O pedreiro Aires Gamboa, 43 anos, da Ilha Brava relata quedurante o período de confinamento não trabalhou, uma vez que, conforme justifica, “tudo estava parado”. Este homem das obras informa ainda que vive numa casa juntamente com mais três irmãs. Assim como Aires, as outras integrantes da família também trabalham apenas quando “aparece um biscaite”.
“Não diria que estou a passar fome, mas estou a comer menos. Uma refeição por dia e talvez duas quando aparece”, lamenta o entrevistado avançando que vai remediando a situação “com o pouco” que tem. A última vez que trabalhou para ganhar 1.200 escudos por dia, conta, foi há duas semanas e desde então, revela, não tem um tostão no bolso.

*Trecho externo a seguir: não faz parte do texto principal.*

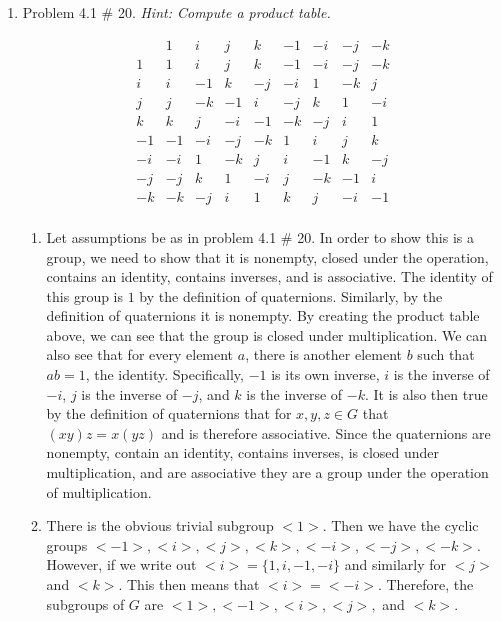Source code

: \documentclass[11pt]{article}
\begin{document}
\begin{enumerate}

\item Problem 4.1 \# 20.  \emph{Hint: Compute a product table.}

\[ \begin{array}{r|*{8}{r}}
& 1 & i & j & k & -1 & -i & -j & -k \\ \hline
1 & 1 & i & j & k & -1 & -i & -j & -k \\
i & i & -1 & k & -j & -i & 1 & -k & j \\
j & j & -k & -1 & i & -j & k & 1 & -i \\
k & k & j & -i & -1 & -k & -j & i & 1 \\
-1 & -1 & -i & -j & -k & 1 & i & j & k \\
-i & -i & 1 & -k & j & i & -1 & k & -j \\
-j & -j & k & 1 & -i & j & -k & -1 & i \\
-k & -k & -j & i & 1 & k & j & -i & -1 \\
\end{array} \]
\begin{enumerate}
    \item 
    
    Let assumptions be as in problem 4.1 \# 20. In order to show this is a group, we need to show that it is nonempty, closed under the operation, contains an identity, contains inverses, and is associative. The identity of this group is $1$ by the definition of quaternions. Similarly, by the definition of quaternions it is nonempty. By creating the product table above, we can see that the group is closed under multiplication. We can also see that for every element $a$, there is another element $b$ such that $ab = 1$, the identity. Specifically, $-1$ is its own inverse, $i$ is the inverse of $-i$, $j$ is the inverse of $-j$, and $k$ is the inverse of $-k$. It is also then true by the definition of quaternions that for $x, y, z\in G$ that $(xy)z=x(yz)$ and is therefore associative. Since the quaternions are nonempty, contain an identity, contains inverses, is closed under multiplication, and are associative they are a group under the operation of multiplication.
    
    \item
    
    There is the obvious trivial subgroup $<1>$. Then we have the cyclic groups $<-1>, <i>, <j>, <k>, <-i>, <-j>, <-k>$. However, if we write out $<i> = \{1, i, -1, -i\}$ and similarly for $<j>$ and $<k>$. This then means that $<i>=<-i>$. Therefore, the subgroups of $G$ are $<1>,<-1>,<i>,<j>,$ and $<k>.$
    

\end{enumerate}
\end{enumerate}
\end{document}
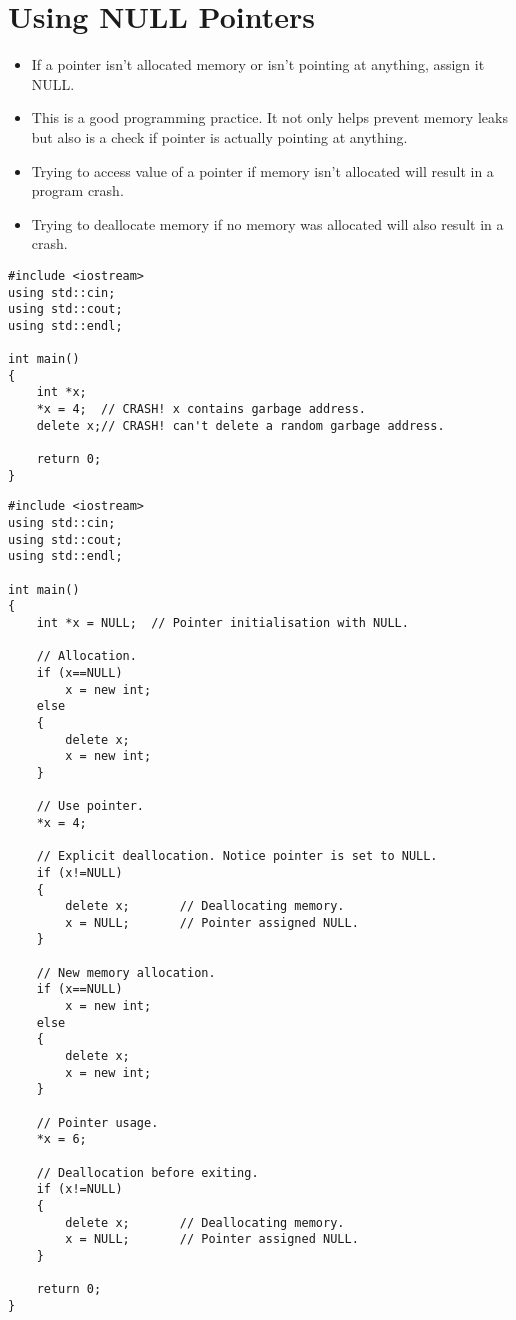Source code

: \documentclass[12pt,a4paper]{article}
\begin{document}
\section{Using NULL Pointers}
\begin{itemize}
\item If a pointer isn't allocated memory or isn't pointing at anything, assign it NULL.
\item This is a good programming practice. It not only helps prevent memory leaks but also is a check if pointer is actually pointing at anything.
\item Trying to access value of a pointer if memory isn't allocated will result in a program crash.
\item Trying to deallocate memory if no memory was allocated will also result in a crash.
\end{itemize}
\begin{lstlisting}[caption={Two Typical Program Crashes}]
#include <iostream>
using std::cin;
using std::cout;
using std::endl;

int main()
{
	int *x;
	*x = 4;	 // CRASH! x contains garbage address.
	delete x;// CRASH! can't delete a random garbage address.
	
	return 0;
}
\end{lstlisting}
\begin{lstlisting}[caption={Using NULL to Properly Handle Pointers}]
#include <iostream>
using std::cin;
using std::cout;
using std::endl;

int main()
{
	int *x = NULL;	// Pointer initialisation with NULL.
	
	// Allocation.
	if (x==NULL)
		x = new int;
	else
	{
		delete x;
		x = new int;
	}
		
	// Use pointer.
	*x = 4;
	
	// Explicit deallocation. Notice pointer is set to NULL.
	if (x!=NULL)
	{
		delete x;		// Deallocating memory.
		x = NULL;		// Pointer assigned NULL.
	}

	// New memory allocation.
	if (x==NULL)
		x = new int;
	else
	{
		delete x;
		x = new int;
	}

	// Pointer usage.
	*x = 6;
	
	// Deallocation before exiting.
	if (x!=NULL)
	{
		delete x;		// Deallocating memory.
		x = NULL;		// Pointer assigned NULL.
	}
	
	return 0;
}
\end{lstlisting}
\end{document}
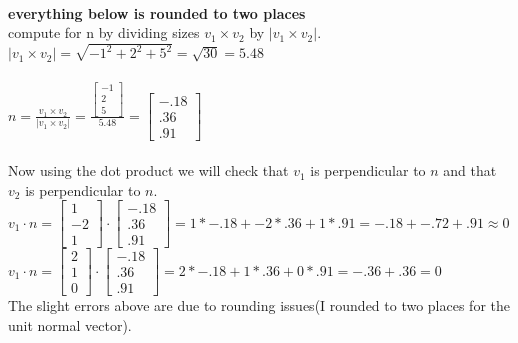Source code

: \documentclass{article}
\begin{document}
\\
\textbf{everything below is rounded to two places}\\
compute for n by dividing sizes $v_1 \times v_2$ by $|v_1 \times v_2|$.\\
$|v_1 \times v_2|=\sqrt{-1^2 + 2^2 + 5^2}=\sqrt{30}=5.48$\\\\
$n=\frac{v_1 \times v_2}{|v_1 \times v_2|}=\frac{\begin{bmatrix}
-1 \\
2 \\
5
\end{bmatrix}}{5.48} = \begin{bmatrix}
-.18 \\
.36 \\
.91
\end{bmatrix}$ \\\\
Now using the dot product we will check that $v_1$ is perpendicular to $n$ and that $v_2$ is perpendicular to $n.$\\
$v_1 \cdot n = \begin{bmatrix}
1 \\
-2\\
1
\end{bmatrix} \cdot 
\begin{bmatrix}
-.18 \\
.36 \\
.91
\end{bmatrix}= 1*-.18+ -2*.36 + 1*.91= -.18+ -.72 + .91 \approx 0$ \\
$v_1 \cdot n = \begin{bmatrix}
2 \\
1\\
0
\end{bmatrix} \cdot 
\begin{bmatrix}
-.18 \\
.36 \\
.91
\end{bmatrix}= 2*-.18+ 1*.36 + 0*.91= -.36 + .36 = 0$
\\ The slight errors above are due to rounding issues(I rounded to two places for the unit normal vector).\\\\
\end{document}
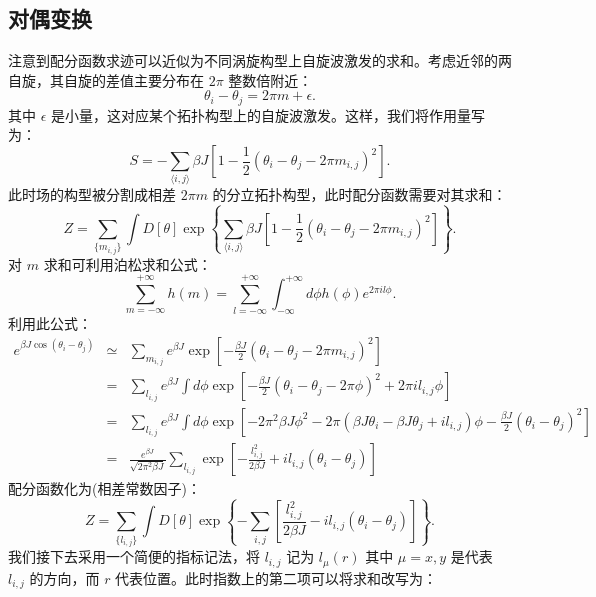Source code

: \documentclass[10pt,UTF8]{ctexart}
\begin{document}
\subsection*{对偶变换}
\noindent
注意到配分函数求迹可以近似为不同涡旋构型上自旋波激发的求和。考虑近邻的两自旋，其自旋的差值主要分布在 $2\pi$ 整数倍附近：
\begin{equation}
	\theta_i - \theta_j = 2\pi m + \epsilon.
\end{equation}
其中 $\epsilon$ 是小量，这对应某个拓扑构型上的自旋波激发。这样，我们将作用量写为：
\begin{equation}
	S = -\sum_{\langle i,j \rangle} \beta J \left[1-\frac{1}{2}(\theta_i-\theta_j-2\pi m_{i,j})^2 \right].
\end{equation}
此时场的构型被分割成相差 $2\pi m$ 的分立拓扑构型，此时配分函数需要对其求和：
\begin{equation}
	Z = \sum_{\{m_{i,j}\}}\int D[\theta] \exp\left\{\sum_{\langle i,j \rangle} \beta J \left[1-\frac{1}{2}(\theta_i-\theta_j-2\pi m_{i,j})^2 \right] \right\}.
\end{equation}
对 $m$ 求和可利用泊松求和公式：
\begin{equation}
	\sum_{m=-\infty}^{+\infty} h(m) = \sum_{l=-\infty}^{+\infty} \int_{-\infty}^{+\infty} d\phi h(\phi) e^{2\pi il\phi}.
\end{equation}
利用此公式：
\begin{eqnarray}
	e^{\beta J \cos(\theta_i-\theta_j)} 
	& \simeq & \sum_{m_{i,j}} e^{\beta J} \exp\left[-\frac{\beta J}{2}(\theta_i-\theta_j-2\pi m_{i,j})^2\right] \nonumber \\
	&=& \sum_{l_{i,j}}e^{\beta J} \int d\phi \exp\left[-\frac{\beta J}{2}(\theta_i-\theta_j-2\pi \phi)^2+2\pi i l_{i,j}\phi \right] \nonumber \\
	&=& \sum_{l_{i,j}}e^{\beta J} \int d\phi \exp\left[
		-2\pi^2\beta J\phi^2-2\pi(\beta J\theta_i-\beta J\theta_j+il_{i,j})\phi-\frac{\beta J}{2}(\theta_i-\theta_j)^2
		\right] \nonumber \\
	&=& \frac{e^{\beta J}}{\sqrt{2\pi^2\beta J}}\sum_{l_{i,j}} \exp\left[-\frac{l_{i,j}^2}{2\beta J} + il_{i,j}(\theta_i-\theta_j)\right]
\end{eqnarray}
配分函数化为(相差常数因子)：
\begin{equation}
	Z = \sum_{\{l_{i,j}\}}\int D[\theta] \exp\left\{-\sum_{i,j}\left[\frac{l_{i,j}^2}{2\beta J} - il_{i,j}(\theta_i-\theta_j)\right] \right\}.
\end{equation}
我们接下去采用一个简便的指标记法，将 $l_{i,j}$ 记为 $l_\mu(r)$ 其中 $\mu=x,y$ 是代表 $l_{i,j}$ 的方向，而 $r$ 代表位置。此时指数上的第二项可以将求和改写为：
\end{document}
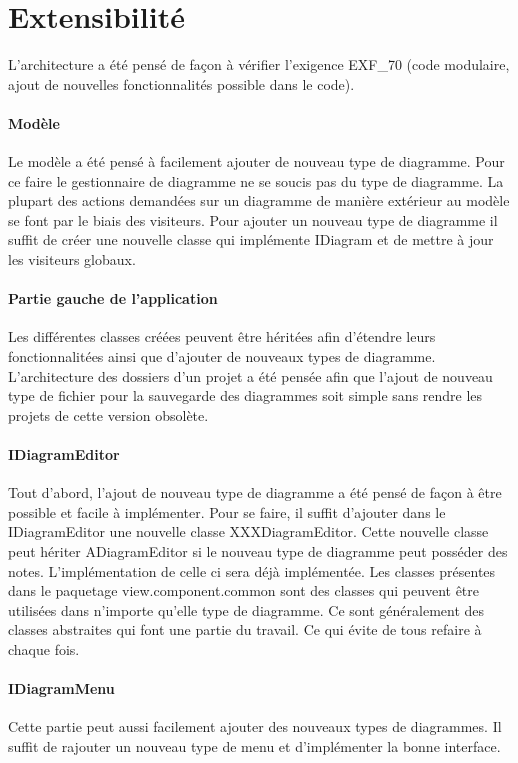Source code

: \documentclass[a4paper,10pt]{article}
\begin{document}
\section{Extensibilité}
  L'architecture a été pensé de façon à vérifier l'exigence EXF\_70 (code modulaire, ajout de nouvelles fonctionnalités possible dans le code).
  \paragraph{Modèle}
    Le modèle a été pensé à facilement ajouter de nouveau type de diagramme. Pour ce faire le gestionnaire de diagramme ne se soucis pas du type de diagramme.
    La plupart des actions demandées sur un diagramme de manière extérieur au modèle se font par le biais des visiteurs. Pour ajouter un nouveau
    type de diagramme il suffit de créer une nouvelle classe qui implémente IDiagram et de mettre à jour les visiteurs globaux.
  \paragraph{Partie gauche de l'application}
    Les différentes classes créées peuvent être héritées afin d'étendre leurs fonctionnalitées ainsi que d'ajouter de nouveaux types de diagramme. 
    L'architecture des dossiers d'un projet a été pensée afin que l'ajout de nouveau type de fichier pour la sauvegarde des diagrammes
    soit simple sans rendre les projets de cette version obsolète.
  \paragraph{IDiagramEditor}
    Tout d'abord, l'ajout de nouveau type de diagramme a été pensé de façon à être possible et facile à implémenter. 
    Pour se faire, il suffit d'ajouter dans le IDiagramEditor une 
    nouvelle classe XXXDiagramEditor. Cette nouvelle classe peut hériter ADiagramEditor si le nouveau type de diagramme peut posséder des notes.
    L'implémentation de celle ci sera déjà implémentée.
    Les classes présentes dans le paquetage view.component.common sont des classes qui peuvent être utilisées dans n'importe qu'elle type de diagramme. Ce
    sont généralement des classes abstraites qui font une partie du travail. Ce qui évite de tous refaire à chaque fois.
    
  \paragraph{IDiagramMenu}
    Cette partie peut aussi facilement ajouter des nouveaux types de diagrammes. Il suffit de rajouter un nouveau type de menu et d'implémenter la bonne interface.
\end{document}
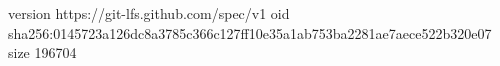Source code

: version https://git-lfs.github.com/spec/v1
oid sha256:0145723a126dc8a3785c366c127ff10e35a1ab753ba2281ae7aece522b320e07
size 196704
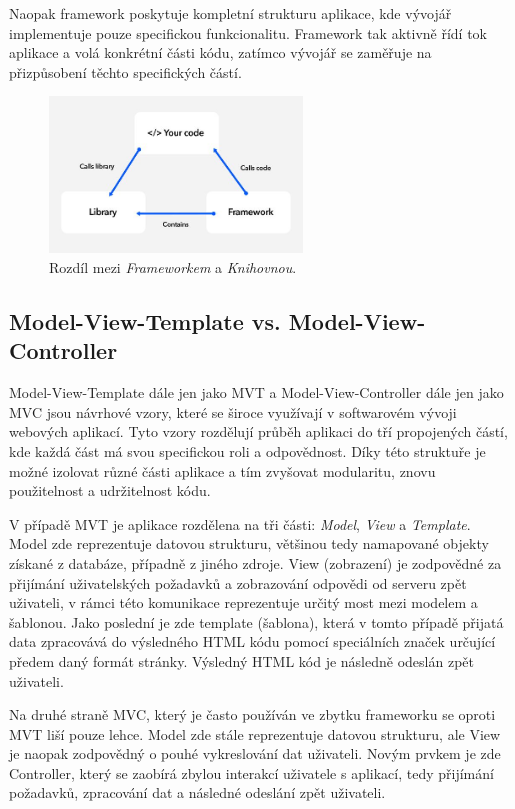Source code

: Naopak framework poskytuje kompletní strukturu aplikace, kde vývojář implementuje pouze specifickou funkcionalitu. Framework tak aktivně řídí tok aplikace a volá konkrétní části kódu, zatímco vývojář se zaměřuje na přizpůsobení těchto specifických částí.

\begin{figure}[H]
    \centering
    \includegraphics[width=0.6\textwidth]{figures/framework_library_difference}
    \caption{Rozdíl mezi \textit{Frameworkem} a \textit{Knihovnou}. \cite{framework_library_difference}}
    \label{fig:framework_library_difference}
\end{figure}

\subsection*{Model-View-Template vs. Model-View-Controller}
Model-View-Template dále jen jako MVT a Model-View-Controller dále jen jako MVC jsou návrhové vzory, které se široce využívají v softwarovém vývoji webových aplikací. Tyto vzory rozdělují průběh aplikaci do tří propojených částí, kde každá část má svou specifickou roli a odpovědnost. Díky této struktuře je možné izolovat různé části aplikace a tím zvyšovat modularitu, znovu použitelnost a udržitelnost kódu.

V případě MVT je aplikace rozdělena na tři části: \textit{Model}, \textit{View} a \textit{Template}. Model zde reprezentuje datovou strukturu, většinou tedy namapované objekty získané z databáze, případně z jiného zdroje. View (zobrazení) je zodpovědné za přijímání uživatelských požadavků a zobrazování odpovědi od serveru zpět uživateli, v rámci této komunikace reprezentuje určitý most mezi modelem a šablonou. Jako poslední je zde template (šablona), která v tomto případě přijatá data zpracovává do výsledného HTML kódu pomocí speciálních značek určující předem daný formát stránky. Výsledný HTML kód je následně odeslán zpět uživateli.

Na druhé straně MVC, který je často používán ve zbytku frameworku se oproti MVT liší pouze lehce. Model zde stále reprezentuje datovou strukturu, ale View je naopak zodpovědný o pouhé vykreslování dat uživateli. Novým prvkem je zde Controller, který se zaobírá zbylou interakcí uživatele s aplikací, tedy přijímání požadavků, zpracování dat a následné odeslání zpět uživateli. \cite{mvc_mvt_difference}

“Amanhã se aparecer um biscaite posso vir a ter algum dinheiro. Eu vou lidando com isso, as minhas irmãs quando trabalham ajudam-me e vice-versa. Quando um não tem, o outro pode ter e assim a gente desenrasca”, refere Aires Gamboa relembrando que há sete anos, durante oito meses trabalhou na cidade da Praia. Uma emigrante contratou-o para trabalhar na sua casa. Contudo, regressou à ilha natal, uma vez que não têm familiares que o poderiam acolher na capital.
Voltando à situação actual em que se vive no País e o mundo por causa da COVID-19, este entrevistado diz ter fé em Deus e que Ele não o irá deixar viver esta experiência. Aires relata ainda que, contrariamente ao que tem acontecido com muitos desfavorecidos um pouco por todo o País, não recebeu qualquer apoio com cestas básicas.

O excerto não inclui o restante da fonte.